5 The bottom-up algorithm

This section proposes a bottom-up approach to the DCCS problem. In this approach, the candidate d-CC generation phase and the top-k diversified d-CC selection phase are interleaved. On the one hand, we maintain a set of temporary top-k diversified d-CCs and use each newly generated d-CC to update them. On the other hand, we guide candidate d-CC generation by the temporary top-k diversified d-CCs.

In addition, candidate d-CCs are generated in a bottom-up manner. Like the frequent pattern mining algorithm [30], we organize all d-CCs by a search tree and search candidate d-CCs on it. The bottom-up d-CC generation has the following advantage: If the d-CC w.r.t. subset L$(|L| < s)$ is unlikely to improve the quality of the temporary top-k diversified d-CCs, the d-CCs w.r.t. all $L^{\prime }$ such that $L \subseteq L^{\prime }$ and $|L^{\prime }| = s$ need not be generated. As verified by the experimental results in Sect. 8, the bottom-up approach reduces the search space by 80–90% in comparison with the greedy algorithm and thus saves large amount of time. Moreover, the bottom-up DCCS algorithm has an approximation ratio of 1 / 4.

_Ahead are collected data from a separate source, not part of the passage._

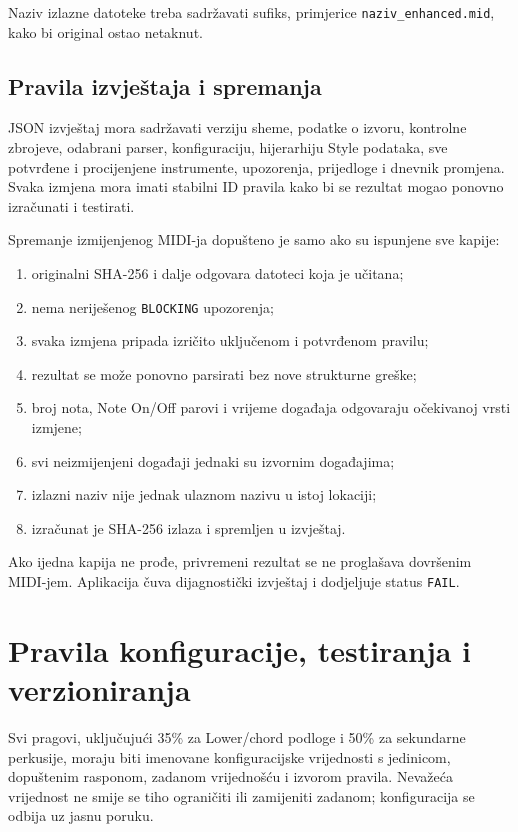 \documentclass[11pt]{article}
\begin{document}
Naziv izlazne datoteke treba sadržavati sufiks, primjerice
\texttt{naziv\_enhanced.mid}, kako bi original ostao netaknut.

\subsection{Pravila izvještaja i spremanja}

JSON izvještaj mora sadržavati verziju sheme, podatke o izvoru, kontrolne
zbrojeve, odabrani parser, konfiguraciju, hijerarhiju Style podataka, sve
potvrđene i procijenjene instrumente, upozorenja, prijedloge i dnevnik promjena.
Svaka izmjena mora imati stabilni ID pravila kako bi se rezultat mogao ponovno
izračunati i testirati.

Spremanje izmijenjenog MIDI-ja dopušteno je samo ako su ispunjene sve kapije:

\begin{enumerate}[label=E\arabic*.]
    \item originalni SHA-256 i dalje odgovara datoteci koja je učitana;
    \item nema neriješenog \texttt{BLOCKING} upozorenja;
    \item svaka izmjena pripada izričito uključenom i potvrđenom pravilu;
    \item rezultat se može ponovno parsirati bez nove strukturne greške;
    \item broj nota, Note On/Off parovi i vrijeme događaja odgovaraju očekivanoj
    vrsti izmjene;
    \item svi neizmijenjeni događaji jednaki su izvornim događajima;
    \item izlazni naziv nije jednak ulaznom nazivu u istoj lokaciji;
    \item izračunat je SHA-256 izlaza i spremljen u izvještaj.
\end{enumerate}

Ako ijedna kapija ne prođe, privremeni rezultat se ne proglašava dovršenim
MIDI-jem. Aplikacija čuva dijagnostički izvještaj i dodjeljuje status
\texttt{FAIL}.

\section{Pravila konfiguracije, testiranja i verzioniranja}

Svi pragovi, uključujući 35\% za Lower/chord podloge i 50\% za sekundarne
perkusije, moraju biti imenovane konfiguracijske vrijednosti s jedinicom,
dopuštenim rasponom, zadanom vrijednošću i izvorom pravila. Nevažeća vrijednost
ne smije se tiho ograničiti ili zamijeniti zadanom; konfiguracija se odbija uz
jasnu poruku.
\end{document}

5.1 Maintenance of top-k diversified d-CCs

Let ${\mathcal {R}}$ be a set of temporary top-k diversified d-CCs. Initially, ${\mathcal {R}}= \emptyset $. To improve the quality of ${\mathcal {R}}$, we try to update ${\mathcal {R}}$ whenever we find a new candidate d-CC C. In particular, we update ${\mathcal {R}}$ with C by one of the following rules:

Rule 1: If $|{\mathcal {R}}| < k$, we directly add C into ${\mathcal {R}}$ to enlarge its coverage.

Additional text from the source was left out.